[Wien] Job distribution problem in MPI+k point parallelization

Peter Blaha pblaha at theochem.tuwien.ac.at
Wed Jan 28 07:45:22 CET 2015


Now it is rather clear why you had 8 mpi jobs running previously.

The new definition of WIEN_MPIRUN and also your pbs script seems ok
and the jobs are now distributed as expected.

I do not know why you get only 50% in this test.

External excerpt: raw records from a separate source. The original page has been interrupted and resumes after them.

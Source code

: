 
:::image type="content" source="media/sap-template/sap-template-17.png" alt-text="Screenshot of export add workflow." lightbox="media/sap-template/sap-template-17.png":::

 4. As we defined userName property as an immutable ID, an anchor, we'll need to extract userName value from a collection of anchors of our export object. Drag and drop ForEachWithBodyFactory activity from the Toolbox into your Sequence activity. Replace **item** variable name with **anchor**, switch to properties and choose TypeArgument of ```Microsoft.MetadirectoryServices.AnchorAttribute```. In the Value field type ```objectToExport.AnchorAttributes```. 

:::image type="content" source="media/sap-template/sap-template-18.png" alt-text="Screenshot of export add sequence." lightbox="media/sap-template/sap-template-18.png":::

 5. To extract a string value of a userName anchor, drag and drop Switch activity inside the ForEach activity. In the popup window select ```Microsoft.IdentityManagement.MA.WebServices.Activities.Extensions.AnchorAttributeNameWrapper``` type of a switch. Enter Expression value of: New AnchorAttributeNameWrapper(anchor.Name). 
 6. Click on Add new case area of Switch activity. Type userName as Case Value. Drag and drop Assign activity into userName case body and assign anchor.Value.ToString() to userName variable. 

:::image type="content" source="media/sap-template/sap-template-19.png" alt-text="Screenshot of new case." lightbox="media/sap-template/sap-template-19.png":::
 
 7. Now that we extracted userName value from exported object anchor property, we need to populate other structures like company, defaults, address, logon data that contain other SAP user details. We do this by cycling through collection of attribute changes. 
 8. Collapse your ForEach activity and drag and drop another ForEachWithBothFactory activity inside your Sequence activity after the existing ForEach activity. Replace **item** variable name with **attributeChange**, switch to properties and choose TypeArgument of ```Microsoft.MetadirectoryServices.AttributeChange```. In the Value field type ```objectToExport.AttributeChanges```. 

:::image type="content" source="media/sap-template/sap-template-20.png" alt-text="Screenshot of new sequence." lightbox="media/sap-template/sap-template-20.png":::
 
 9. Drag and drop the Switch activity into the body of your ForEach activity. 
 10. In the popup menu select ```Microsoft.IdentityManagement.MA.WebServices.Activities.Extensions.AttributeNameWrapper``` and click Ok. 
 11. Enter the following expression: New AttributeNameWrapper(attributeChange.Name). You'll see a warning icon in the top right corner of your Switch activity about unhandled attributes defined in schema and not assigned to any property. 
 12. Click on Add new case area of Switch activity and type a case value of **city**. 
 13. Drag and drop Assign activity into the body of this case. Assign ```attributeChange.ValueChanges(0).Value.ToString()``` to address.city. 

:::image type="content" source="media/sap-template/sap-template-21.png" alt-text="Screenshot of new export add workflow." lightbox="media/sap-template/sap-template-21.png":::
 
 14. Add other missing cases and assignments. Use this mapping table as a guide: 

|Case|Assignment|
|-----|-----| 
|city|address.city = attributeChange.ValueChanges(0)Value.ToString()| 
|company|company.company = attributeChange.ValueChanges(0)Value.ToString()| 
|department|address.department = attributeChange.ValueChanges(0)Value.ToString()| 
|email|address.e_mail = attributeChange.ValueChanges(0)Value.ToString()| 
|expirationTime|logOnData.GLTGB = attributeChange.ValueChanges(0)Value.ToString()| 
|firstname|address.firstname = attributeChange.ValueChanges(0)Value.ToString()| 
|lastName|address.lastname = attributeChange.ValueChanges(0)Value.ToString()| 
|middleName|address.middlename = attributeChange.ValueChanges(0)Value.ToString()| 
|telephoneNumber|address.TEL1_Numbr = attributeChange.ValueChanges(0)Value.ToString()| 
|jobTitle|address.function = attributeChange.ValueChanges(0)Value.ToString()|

Maybe because the test
is not suitable and requires so much communication that the cpu cannot
run at full speed.

As I said before, a setup with two mpi jobs and 2 k-parallel jobs on a
4 core machine is a "useless" setup. Parallelization is not a task which
works in an "arbitrary" way, but needs to be adapted to the hardware AND
the physical problem.

Your task is now to compare "timings" and find out the optimal setup for
the specific problem and the available hardware.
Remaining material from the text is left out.